Being a woman, racial minority or working stiff meant living on the margins, never far from the poor house. The gleaming fair rose up to offer hope but its temporary construction ended in ruins, symbolizing the tenuous nature of life and love.
Delving into the past for his fiction is nothing new for Schaffert, though until Gondola it’d been some time since he’d gone there.
“When I was much younger everything I wrote was set in the past, so strangely for me the books I’d written previously have not been set in the past. So I feel I’m finally writing what I intended to write all along.”
He’s swimming in the past again with an in-progress novel set in the 1920s.
Besides its historical roots, Gondola represents another departure for Schaffert.
“It’s definitely more sweeping than the other books I’ve written that focus on kind of small moments in characters’ lives and perhaps quiet, emotional developments and transitions. Whereas the characters of this book are entertainers and their lives are motivated by melodrama and they’re pushed to the point where there are extremely difficult, even life and death situations. So it’s a larger canvas than I’ve worked on before and I’d like to do more of that.”
As with some of his earlier novels, Schaffert draws on his rural background. Enamored by the allure of New York sophistication in movies, he didn’t always appreciate growing up on a farm.
“I remember regretting we didn’t live in a city and not only did I regret we didn’t live in a city, I regretted we didn’t live in New York City. I wanted to live in the Manhattan of Fred Astaire and Woody Allen. So I didn’t feel like I was necessarily in the right place when I was growing up. Since then I recognize what a rich experience it was and I love to return to the farm. I’m struck by its beauty and I feel fortunate to have had the experience I have.”

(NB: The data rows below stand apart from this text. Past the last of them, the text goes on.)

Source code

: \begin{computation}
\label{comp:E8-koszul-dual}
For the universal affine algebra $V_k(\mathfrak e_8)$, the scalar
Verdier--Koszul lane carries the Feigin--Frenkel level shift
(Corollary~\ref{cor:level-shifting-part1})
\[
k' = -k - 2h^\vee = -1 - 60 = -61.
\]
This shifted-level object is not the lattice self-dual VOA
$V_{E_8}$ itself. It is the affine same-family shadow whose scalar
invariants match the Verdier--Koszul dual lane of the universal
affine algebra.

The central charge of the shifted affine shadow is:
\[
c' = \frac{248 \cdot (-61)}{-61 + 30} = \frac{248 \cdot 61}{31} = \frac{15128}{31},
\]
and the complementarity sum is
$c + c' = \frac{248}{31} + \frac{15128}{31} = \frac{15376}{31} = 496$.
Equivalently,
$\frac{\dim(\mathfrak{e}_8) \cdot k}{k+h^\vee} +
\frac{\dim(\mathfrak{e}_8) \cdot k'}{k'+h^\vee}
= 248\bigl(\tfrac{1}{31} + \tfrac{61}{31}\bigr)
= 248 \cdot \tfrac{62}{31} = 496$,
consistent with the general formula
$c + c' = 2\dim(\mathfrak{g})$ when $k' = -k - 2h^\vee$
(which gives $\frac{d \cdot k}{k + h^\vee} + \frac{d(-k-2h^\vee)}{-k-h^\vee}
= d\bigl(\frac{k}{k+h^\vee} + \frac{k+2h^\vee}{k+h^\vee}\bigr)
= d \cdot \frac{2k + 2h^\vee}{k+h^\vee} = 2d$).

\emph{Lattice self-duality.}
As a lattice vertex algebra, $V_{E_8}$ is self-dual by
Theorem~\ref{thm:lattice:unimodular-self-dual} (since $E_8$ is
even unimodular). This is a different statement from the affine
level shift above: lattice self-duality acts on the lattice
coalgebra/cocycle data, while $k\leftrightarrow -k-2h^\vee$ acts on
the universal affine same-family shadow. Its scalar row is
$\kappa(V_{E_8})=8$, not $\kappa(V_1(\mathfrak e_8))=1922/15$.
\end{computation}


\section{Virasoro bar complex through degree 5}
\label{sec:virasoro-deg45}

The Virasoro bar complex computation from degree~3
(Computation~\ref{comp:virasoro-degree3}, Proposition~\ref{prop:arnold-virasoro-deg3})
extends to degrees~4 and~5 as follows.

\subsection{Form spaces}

“And it is surprising how much I can keep drawing from it. You kind of feel perhaps the well has run dry but then you embark on some new book and some new characters and you find yourself discovering new things about your own past.”

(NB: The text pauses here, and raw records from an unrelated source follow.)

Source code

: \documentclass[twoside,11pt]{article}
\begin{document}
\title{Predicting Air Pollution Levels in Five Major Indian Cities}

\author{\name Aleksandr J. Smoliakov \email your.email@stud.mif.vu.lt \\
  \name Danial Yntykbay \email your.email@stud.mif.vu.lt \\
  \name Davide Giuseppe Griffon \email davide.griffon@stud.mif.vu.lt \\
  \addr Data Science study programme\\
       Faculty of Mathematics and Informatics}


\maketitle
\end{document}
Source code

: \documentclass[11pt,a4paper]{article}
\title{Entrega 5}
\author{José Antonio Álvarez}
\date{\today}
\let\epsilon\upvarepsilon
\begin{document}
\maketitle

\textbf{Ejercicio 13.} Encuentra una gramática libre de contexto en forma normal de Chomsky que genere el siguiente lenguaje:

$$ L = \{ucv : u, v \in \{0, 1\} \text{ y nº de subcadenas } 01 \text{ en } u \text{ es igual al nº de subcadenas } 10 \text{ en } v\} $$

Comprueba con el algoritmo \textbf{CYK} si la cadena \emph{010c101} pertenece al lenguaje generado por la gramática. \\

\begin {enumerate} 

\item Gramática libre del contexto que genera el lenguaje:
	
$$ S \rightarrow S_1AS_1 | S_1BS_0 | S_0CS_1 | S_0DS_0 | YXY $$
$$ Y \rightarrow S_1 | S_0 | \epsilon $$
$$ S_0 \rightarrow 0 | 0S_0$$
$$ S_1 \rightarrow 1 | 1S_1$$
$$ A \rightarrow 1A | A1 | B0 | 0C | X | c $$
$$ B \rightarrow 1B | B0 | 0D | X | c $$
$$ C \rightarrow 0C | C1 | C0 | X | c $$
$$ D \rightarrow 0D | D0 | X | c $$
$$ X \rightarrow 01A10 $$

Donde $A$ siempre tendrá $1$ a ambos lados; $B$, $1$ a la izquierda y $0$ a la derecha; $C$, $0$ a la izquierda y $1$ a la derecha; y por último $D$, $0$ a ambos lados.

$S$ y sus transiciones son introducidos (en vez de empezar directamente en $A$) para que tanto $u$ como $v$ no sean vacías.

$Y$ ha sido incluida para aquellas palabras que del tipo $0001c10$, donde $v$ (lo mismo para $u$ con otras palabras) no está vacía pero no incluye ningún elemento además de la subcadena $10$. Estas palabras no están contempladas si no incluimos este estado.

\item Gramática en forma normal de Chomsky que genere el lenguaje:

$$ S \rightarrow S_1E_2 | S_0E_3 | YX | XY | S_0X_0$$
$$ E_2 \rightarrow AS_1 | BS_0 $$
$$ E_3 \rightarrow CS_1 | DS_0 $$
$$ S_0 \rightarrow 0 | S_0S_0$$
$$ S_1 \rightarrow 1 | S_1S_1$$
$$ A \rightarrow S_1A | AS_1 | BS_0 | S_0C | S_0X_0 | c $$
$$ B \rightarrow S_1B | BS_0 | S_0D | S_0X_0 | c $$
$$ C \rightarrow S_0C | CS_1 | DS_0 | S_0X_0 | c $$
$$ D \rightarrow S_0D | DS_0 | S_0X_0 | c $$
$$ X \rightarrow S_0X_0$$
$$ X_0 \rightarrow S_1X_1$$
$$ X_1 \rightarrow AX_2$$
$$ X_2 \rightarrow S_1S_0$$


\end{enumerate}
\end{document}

For Gondola he says he tried to find new ways to describe the countryside. “The farm Ferret Skerritt ends up on, as is with every farm I’ve written about, is taken from the community I grew up in. Some of it’s the physical landscape and some of it’s the culture and how in this book this extraordinary thing happens – this man falls from the balloon in the sky and he’s purported to have kind of soothsaying qualities. My understanding of how the community would react to that is based on my own sense of the rural Midwest.”
Schaffert, who once edited and wrote for Omaha alternative newspapers, says early on his parents expressed concern about his making-a-go-of-it as a writer but have remained in his corner. “I don’t think they always understood what I was doing but I never really felt they were discouraging at all. I always felt they were very respectful of this mysterious thing I was pursuing. I don’t know that they thought anything would come of it necessarily but they were supportive and they remain supportive.”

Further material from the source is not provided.